## Problem requirements
Only the lines below starting at the one that contains "- Onze minutos (Portuguese Edition)" and ending at the one that contains "- Superfreakonomics: Global" are to be reproduced, exactly and with both ends kept.

Stored data:
====================

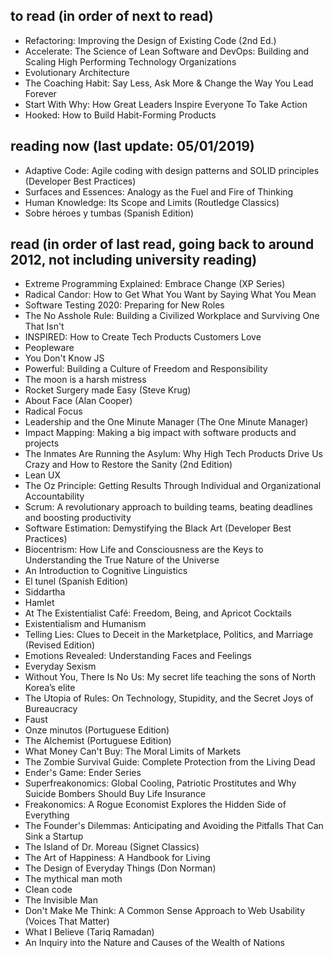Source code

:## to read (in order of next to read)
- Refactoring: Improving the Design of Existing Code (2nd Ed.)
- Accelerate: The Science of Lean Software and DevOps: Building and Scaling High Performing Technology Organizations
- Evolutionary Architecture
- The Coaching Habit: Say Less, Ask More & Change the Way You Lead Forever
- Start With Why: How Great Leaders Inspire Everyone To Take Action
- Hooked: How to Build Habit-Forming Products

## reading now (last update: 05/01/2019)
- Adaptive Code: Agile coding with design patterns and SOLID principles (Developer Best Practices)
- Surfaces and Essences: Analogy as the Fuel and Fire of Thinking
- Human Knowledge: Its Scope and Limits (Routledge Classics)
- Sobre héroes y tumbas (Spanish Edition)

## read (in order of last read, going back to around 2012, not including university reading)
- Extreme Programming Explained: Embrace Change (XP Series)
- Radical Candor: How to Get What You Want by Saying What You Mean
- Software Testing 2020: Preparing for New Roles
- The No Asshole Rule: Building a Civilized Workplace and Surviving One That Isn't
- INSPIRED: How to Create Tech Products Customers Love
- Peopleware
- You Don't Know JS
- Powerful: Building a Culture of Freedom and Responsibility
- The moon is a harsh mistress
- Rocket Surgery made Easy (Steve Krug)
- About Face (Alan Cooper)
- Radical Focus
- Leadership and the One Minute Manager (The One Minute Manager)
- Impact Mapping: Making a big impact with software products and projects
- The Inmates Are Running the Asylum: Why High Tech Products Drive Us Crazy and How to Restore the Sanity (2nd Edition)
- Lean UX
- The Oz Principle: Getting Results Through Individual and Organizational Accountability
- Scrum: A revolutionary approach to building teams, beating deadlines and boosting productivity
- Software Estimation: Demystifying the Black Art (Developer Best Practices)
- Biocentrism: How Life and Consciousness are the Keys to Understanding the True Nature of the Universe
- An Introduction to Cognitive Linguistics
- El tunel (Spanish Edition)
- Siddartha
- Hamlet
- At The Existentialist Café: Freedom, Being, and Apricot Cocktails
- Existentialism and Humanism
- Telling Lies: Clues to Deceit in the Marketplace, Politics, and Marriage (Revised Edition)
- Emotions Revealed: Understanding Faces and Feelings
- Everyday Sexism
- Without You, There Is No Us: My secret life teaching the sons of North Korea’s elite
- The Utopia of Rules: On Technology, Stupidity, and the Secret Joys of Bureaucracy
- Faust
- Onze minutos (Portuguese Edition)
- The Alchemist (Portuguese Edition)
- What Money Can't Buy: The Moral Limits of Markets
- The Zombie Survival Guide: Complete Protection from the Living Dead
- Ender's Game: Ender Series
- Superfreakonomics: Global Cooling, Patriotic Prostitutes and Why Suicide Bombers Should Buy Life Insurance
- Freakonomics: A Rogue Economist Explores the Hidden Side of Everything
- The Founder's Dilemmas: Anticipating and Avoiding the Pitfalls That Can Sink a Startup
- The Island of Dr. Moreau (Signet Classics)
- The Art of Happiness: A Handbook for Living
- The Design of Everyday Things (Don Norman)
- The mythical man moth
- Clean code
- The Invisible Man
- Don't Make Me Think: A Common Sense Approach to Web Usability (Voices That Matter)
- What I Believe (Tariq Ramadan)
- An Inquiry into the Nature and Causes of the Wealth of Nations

====================

## Solution
- Onze minutos (Portuguese Edition)
- The Alchemist (Portuguese Edition)
- What Money Can't Buy: The Moral Limits of Markets
- The Zombie Survival Guide: Complete Protection from the Living Dead
- Ender's Game: Ender Series
- Superfreakonomics: Global Cooling, Patriotic Prostitutes and Why Suicide Bombers Should Buy Life Insurance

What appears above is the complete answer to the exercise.